Although Otto's grandfather disowned him, his family stayed in touch and asked him whether he'd take in his sickly brother Paul. Otto said no.

Otto had been getting kid-glove fine schooling while his family came from Prussia straight to the North Dakota plains where Otto's blacksmith uncle had prospered. After eight lean years, the Plaths in 1910 joined the rootless hundreds of thousands picturing the far-western forests they could mill, mountains to mine, ocean to harvest, friendly neighbors and homesteading land purged of natives. And some good universities. The Northern Pacific Railway made it easier to migrate west than north or south -- and easy to go back if anyone had to.

The railroad further baited its hook with discount ticket prices for passengers going west to the end of the line.

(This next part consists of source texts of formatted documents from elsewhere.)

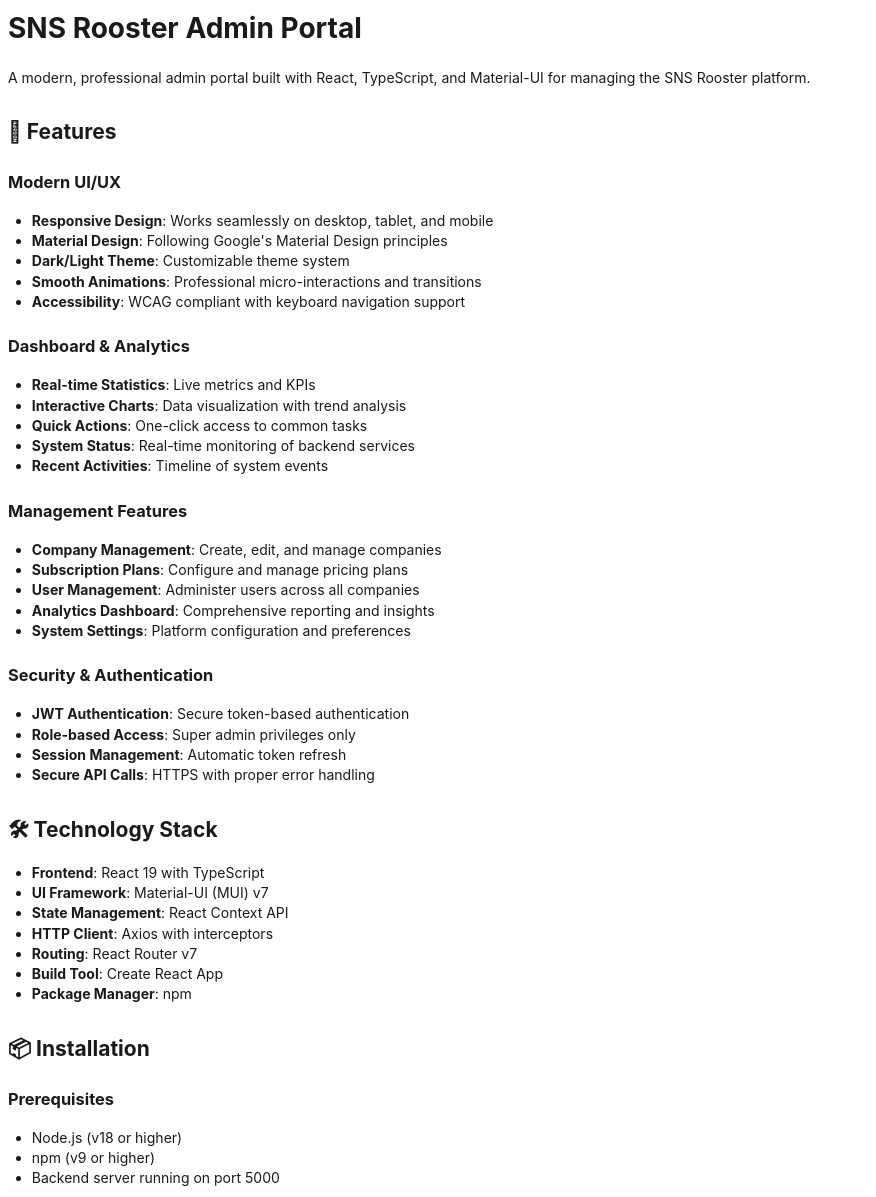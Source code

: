 # SNS Rooster Admin Portal

A modern, professional admin portal built with React, TypeScript, and Material-UI for managing the SNS Rooster platform.

## 🚀 Features

### Modern UI/UX
- **Responsive Design**: Works seamlessly on desktop, tablet, and mobile
- **Material Design**: Following Google's Material Design principles
- **Dark/Light Theme**: Customizable theme system
- **Smooth Animations**: Professional micro-interactions and transitions
- **Accessibility**: WCAG compliant with keyboard navigation support

### Dashboard & Analytics
- **Real-time Statistics**: Live metrics and KPIs
- **Interactive Charts**: Data visualization with trend analysis
- **Quick Actions**: One-click access to common tasks
- **System Status**: Real-time monitoring of backend services
- **Recent Activities**: Timeline of system events

### Management Features
- **Company Management**: Create, edit, and manage companies
- **Subscription Plans**: Configure and manage pricing plans
- **User Management**: Administer users across all companies
- **Analytics Dashboard**: Comprehensive reporting and insights
- **System Settings**: Platform configuration and preferences

### Security & Authentication
- **JWT Authentication**: Secure token-based authentication
- **Role-based Access**: Super admin privileges only
- **Session Management**: Automatic token refresh
- **Secure API Calls**: HTTPS with proper error handling

## 🛠️ Technology Stack

- **Frontend**: React 19 with TypeScript
- **UI Framework**: Material-UI (MUI) v7
- **State Management**: React Context API
- **HTTP Client**: Axios with interceptors
- **Routing**: React Router v7
- **Build Tool**: Create React App
- **Package Manager**: npm

## 📦 Installation

### Prerequisites
- Node.js (v18 or higher)
- npm (v9 or higher)
- Backend server running on port 5000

The Plaths like every family in the Northwest labored at lumber mills, paper mills, smithing, shipping, repair shops, contracting, and farming. This map helped me understand why they chose the Pacific Northwest, where some of their descendants still live.

Northern Pacific Railway, 1910. Otto would have got aboard at St. Paul.

Thursday, November 18, 2021

Otto Plath Was Disowned Because . . .

A personal insight: Aurelia Plath's Letters Home introduction tells us that Otto Plath's Lutheran grandparents financed his college education on the condition that he become a minister. When Otto told them he could not as a matter of conscience continue at the seminary, his grandparents disowned him and struck his name from the family bible.

That seems exceptionally harsh, but I'm from Wisconsin, in the general area of Milwaukee, 50 miles from Watertown, where Otto lived and attended Northwestern College. Wisconsin was and still is full of Lutherans of German descent, and the Wisconsin Synod is so extremely strict that it will not cooperate with other Lutheran synods on matters of doctrine.

A folk belief among these Lutherans was that if a boy became a minister, God granted his parents automatic tickets to heaven. The first time I met the Lutheran parents of a boy I was dating in the 1970s, they told me this. My date's younger brother was attending Northwestern College, preparing for the ministry; the parents spoke of him with pride. My date was majoring in pre-medical studies and his parents were soooo disappointed that he was not studying to become a minister, and told him so repeatedly. In his junior year of college they were still pestering him to become a minister. They threatened not to strike his name from the family bible but to cut off funds.